▶ _INPUT DATA_

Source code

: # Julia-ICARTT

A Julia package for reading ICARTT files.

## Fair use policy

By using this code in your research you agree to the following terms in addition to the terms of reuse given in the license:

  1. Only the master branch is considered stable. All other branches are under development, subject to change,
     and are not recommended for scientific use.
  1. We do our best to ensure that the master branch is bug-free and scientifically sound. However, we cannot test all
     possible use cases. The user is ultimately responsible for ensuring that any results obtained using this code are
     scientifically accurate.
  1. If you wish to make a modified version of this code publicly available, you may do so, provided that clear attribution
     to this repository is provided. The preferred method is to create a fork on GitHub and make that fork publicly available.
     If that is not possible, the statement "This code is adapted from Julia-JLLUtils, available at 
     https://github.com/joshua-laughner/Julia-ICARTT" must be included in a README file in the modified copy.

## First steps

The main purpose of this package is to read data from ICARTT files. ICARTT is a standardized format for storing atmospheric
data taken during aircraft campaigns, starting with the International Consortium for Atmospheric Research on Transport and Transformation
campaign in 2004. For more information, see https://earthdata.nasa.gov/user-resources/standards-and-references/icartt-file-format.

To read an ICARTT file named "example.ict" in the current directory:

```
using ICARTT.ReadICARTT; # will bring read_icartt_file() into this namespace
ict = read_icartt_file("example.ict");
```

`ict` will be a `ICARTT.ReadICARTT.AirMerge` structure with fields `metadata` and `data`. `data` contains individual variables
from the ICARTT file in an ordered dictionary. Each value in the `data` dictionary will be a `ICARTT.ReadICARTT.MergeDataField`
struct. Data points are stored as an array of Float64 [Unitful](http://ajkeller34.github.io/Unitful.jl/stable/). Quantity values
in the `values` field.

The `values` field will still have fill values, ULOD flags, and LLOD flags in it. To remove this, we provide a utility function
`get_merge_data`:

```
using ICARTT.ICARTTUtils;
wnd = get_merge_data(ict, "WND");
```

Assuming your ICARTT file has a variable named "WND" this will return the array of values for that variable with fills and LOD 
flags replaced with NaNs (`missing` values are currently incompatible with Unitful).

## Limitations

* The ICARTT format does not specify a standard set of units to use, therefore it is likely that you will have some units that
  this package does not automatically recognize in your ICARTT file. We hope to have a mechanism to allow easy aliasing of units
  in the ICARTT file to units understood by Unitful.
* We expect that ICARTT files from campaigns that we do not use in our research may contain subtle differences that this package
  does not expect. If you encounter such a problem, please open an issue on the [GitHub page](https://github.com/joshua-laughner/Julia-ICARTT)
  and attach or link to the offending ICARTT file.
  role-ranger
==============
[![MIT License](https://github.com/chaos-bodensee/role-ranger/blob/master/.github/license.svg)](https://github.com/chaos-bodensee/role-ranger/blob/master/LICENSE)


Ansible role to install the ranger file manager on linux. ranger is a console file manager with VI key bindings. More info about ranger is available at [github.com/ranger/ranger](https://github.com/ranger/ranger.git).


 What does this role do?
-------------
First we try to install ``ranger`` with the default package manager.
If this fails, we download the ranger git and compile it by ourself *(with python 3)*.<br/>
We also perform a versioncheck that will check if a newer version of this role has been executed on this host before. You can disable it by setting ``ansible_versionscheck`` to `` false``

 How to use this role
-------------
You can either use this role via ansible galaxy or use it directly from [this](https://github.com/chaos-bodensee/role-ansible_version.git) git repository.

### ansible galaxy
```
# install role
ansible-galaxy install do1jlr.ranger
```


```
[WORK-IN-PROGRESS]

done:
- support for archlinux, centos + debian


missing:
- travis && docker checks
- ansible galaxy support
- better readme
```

▶ _WHAT THIS TASK INVOLVES_
Lines from the one containing "If this fails, we" through the final line of the material should be set down exactly, and no other lines.

▶ _REPLY TO THE TASK_
If this fails, we download the ranger git and compile it by ourself *(with python 3)*.<br/>
We also perform a versioncheck that will check if a newer version of this role has been executed on this host before. You can disable it by setting ``ansible_versionscheck`` to `` false``

 How to use this role
-------------
You can either use this role via ansible galaxy or use it directly from [this](https://github.com/chaos-bodensee/role-ansible_version.git) git repository.

### ansible galaxy
```
# install role
ansible-galaxy install do1jlr.ranger
```


```
[WORK-IN-PROGRESS]

done:
- support for archlinux, centos + debian


missing:
- travis && docker checks
- ansible galaxy support
- better readme
```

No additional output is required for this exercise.